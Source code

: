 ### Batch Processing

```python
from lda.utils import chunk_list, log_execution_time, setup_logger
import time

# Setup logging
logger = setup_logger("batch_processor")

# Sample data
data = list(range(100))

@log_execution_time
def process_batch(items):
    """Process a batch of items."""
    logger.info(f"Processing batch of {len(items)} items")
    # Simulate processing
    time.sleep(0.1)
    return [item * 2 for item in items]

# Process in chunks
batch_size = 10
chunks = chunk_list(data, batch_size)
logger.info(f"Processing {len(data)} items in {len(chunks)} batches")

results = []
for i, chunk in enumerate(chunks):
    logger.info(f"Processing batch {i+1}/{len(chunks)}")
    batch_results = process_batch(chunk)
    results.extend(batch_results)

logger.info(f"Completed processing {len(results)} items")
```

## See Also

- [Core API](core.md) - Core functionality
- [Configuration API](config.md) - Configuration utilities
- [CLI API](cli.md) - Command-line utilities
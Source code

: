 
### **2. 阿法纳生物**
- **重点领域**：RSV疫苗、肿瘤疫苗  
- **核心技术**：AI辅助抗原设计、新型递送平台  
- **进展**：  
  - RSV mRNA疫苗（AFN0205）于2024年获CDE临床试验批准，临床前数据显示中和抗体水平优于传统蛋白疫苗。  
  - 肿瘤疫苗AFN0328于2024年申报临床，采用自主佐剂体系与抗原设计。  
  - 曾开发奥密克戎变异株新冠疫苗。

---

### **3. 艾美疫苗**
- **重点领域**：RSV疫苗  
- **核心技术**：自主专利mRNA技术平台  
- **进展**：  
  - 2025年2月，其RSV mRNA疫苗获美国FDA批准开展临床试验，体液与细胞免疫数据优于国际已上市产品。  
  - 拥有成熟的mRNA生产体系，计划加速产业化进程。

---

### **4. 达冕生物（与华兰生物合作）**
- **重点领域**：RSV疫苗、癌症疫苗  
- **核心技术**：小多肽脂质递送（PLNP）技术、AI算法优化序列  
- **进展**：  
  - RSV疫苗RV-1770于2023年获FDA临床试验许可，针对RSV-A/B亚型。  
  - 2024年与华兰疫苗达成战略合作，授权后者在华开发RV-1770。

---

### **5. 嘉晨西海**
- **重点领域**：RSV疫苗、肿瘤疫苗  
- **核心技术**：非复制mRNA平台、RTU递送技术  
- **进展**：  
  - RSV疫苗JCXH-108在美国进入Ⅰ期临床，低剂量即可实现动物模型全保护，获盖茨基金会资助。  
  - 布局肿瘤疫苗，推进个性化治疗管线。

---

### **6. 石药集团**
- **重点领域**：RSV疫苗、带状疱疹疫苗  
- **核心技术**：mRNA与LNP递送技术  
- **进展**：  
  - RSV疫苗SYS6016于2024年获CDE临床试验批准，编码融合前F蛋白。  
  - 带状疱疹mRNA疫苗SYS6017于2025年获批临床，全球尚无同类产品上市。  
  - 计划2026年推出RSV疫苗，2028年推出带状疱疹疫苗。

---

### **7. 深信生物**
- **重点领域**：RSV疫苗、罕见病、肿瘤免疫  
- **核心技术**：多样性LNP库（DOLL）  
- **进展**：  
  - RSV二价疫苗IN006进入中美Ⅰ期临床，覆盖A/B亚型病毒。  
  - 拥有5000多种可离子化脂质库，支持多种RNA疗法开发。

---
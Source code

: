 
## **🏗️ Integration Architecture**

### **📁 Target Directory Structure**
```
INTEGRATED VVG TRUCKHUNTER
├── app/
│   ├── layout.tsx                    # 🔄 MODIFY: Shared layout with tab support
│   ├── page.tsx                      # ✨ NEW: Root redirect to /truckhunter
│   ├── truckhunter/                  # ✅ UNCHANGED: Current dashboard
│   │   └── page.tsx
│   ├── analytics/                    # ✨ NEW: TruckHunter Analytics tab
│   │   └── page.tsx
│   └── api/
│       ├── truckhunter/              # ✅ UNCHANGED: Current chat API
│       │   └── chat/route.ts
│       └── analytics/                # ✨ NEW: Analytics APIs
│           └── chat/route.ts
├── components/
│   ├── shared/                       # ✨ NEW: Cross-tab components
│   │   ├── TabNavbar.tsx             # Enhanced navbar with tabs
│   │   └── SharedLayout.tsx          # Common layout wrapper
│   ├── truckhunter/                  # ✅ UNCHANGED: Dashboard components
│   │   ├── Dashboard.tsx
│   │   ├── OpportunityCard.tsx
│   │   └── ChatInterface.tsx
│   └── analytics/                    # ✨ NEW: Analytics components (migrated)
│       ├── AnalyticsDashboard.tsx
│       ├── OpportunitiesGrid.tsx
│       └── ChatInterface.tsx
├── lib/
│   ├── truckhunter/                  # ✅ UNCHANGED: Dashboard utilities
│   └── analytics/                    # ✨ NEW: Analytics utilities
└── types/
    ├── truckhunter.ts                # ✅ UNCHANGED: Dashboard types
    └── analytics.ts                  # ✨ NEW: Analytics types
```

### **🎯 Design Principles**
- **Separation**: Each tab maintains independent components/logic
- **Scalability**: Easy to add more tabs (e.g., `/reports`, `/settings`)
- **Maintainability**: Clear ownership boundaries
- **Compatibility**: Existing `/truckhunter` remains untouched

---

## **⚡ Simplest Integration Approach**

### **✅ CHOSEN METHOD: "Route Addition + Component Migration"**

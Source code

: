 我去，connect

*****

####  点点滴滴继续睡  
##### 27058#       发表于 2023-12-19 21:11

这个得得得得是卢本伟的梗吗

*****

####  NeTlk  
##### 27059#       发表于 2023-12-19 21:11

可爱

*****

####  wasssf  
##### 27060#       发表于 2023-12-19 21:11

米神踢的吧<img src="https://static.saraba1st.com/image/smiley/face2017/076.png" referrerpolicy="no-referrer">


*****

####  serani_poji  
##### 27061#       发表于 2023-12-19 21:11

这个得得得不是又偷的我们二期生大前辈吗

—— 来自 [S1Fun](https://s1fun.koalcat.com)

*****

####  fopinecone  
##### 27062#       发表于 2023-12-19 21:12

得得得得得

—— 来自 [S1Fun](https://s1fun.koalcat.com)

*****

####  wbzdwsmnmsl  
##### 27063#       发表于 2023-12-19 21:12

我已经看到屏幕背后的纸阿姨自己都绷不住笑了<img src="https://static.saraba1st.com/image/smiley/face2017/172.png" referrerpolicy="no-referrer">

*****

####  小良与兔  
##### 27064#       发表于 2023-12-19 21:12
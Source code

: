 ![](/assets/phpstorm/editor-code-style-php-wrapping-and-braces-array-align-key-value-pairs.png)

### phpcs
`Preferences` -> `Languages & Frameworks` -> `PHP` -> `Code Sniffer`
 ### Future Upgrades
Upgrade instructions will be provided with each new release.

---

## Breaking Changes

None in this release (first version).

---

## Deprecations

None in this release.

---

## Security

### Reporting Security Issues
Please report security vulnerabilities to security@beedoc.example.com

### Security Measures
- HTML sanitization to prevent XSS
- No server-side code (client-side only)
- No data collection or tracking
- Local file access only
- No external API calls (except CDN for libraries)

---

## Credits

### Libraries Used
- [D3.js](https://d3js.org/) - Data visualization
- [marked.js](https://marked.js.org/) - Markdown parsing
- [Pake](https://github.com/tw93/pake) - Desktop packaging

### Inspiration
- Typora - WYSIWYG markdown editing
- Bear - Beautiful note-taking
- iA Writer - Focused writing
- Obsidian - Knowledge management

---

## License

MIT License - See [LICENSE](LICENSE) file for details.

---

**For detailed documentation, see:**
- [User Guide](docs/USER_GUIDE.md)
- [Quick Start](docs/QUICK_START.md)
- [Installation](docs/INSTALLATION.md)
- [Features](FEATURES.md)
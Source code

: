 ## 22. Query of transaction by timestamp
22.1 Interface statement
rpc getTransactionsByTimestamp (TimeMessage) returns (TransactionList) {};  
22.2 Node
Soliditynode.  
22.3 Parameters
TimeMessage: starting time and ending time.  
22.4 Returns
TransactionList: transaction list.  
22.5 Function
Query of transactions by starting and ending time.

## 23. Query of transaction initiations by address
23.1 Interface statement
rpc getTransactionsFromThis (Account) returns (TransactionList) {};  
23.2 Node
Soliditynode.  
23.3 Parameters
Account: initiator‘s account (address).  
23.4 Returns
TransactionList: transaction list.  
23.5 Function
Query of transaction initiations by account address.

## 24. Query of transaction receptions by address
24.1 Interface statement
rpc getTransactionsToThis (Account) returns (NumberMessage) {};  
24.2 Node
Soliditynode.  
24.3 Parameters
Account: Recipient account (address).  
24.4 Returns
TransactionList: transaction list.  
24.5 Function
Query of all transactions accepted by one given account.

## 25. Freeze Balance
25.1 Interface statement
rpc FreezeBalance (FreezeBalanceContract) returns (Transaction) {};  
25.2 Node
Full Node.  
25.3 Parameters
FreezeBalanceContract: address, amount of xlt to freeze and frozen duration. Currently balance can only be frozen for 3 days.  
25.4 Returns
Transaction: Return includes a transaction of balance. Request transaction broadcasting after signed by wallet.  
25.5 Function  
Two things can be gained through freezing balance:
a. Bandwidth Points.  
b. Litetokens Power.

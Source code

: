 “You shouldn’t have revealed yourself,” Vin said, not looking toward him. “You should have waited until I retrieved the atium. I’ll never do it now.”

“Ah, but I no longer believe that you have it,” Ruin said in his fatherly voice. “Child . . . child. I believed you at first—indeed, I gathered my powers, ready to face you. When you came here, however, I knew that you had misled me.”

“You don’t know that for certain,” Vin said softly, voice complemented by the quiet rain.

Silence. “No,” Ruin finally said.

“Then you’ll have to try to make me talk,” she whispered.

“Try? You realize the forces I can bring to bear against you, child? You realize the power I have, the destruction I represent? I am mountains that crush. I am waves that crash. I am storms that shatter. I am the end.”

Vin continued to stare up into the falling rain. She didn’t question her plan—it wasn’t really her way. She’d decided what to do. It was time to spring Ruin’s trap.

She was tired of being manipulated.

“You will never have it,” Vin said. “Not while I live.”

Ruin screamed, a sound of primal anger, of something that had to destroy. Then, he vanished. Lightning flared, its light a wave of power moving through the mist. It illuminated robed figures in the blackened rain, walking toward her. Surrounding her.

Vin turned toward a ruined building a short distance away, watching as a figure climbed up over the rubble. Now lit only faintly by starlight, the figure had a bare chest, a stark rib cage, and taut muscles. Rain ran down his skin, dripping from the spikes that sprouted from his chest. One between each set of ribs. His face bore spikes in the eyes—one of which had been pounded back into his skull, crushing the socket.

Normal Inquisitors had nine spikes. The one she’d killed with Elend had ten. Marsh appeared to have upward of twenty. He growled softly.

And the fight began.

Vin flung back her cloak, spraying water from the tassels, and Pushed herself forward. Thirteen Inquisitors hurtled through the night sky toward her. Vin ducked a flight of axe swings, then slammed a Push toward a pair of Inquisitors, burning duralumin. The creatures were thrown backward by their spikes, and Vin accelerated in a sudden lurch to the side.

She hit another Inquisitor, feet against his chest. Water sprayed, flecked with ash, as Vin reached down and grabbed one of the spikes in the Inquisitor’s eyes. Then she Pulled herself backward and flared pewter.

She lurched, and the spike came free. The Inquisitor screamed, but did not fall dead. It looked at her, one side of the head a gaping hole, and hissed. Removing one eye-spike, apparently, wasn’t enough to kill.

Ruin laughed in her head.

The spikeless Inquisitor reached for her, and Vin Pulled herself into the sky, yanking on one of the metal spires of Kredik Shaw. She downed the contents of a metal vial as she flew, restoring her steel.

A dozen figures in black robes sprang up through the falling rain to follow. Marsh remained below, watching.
::::
Return the line where "She hit another" appears, then every line after it to the end of the listing, all exactly as written.

She hit another Inquisitor, feet against his chest. Water sprayed, flecked with ash, as Vin reached down and grabbed one of the spikes in the Inquisitor’s eyes. Then she Pulled herself backward and flared pewter.

She lurched, and the spike came free. The Inquisitor screamed, but did not fall dead. It looked at her, one side of the head a gaping hole, and hissed. Removing one eye-spike, apparently, wasn’t enough to kill.

Ruin laughed in her head.

The spikeless Inquisitor reached for her, and Vin Pulled herself into the sky, yanking on one of the metal spires of Kredik Shaw. She downed the contents of a metal vial as she flew, restoring her steel.

A dozen figures in black robes sprang up through the falling rain to follow. Marsh remained below, watching.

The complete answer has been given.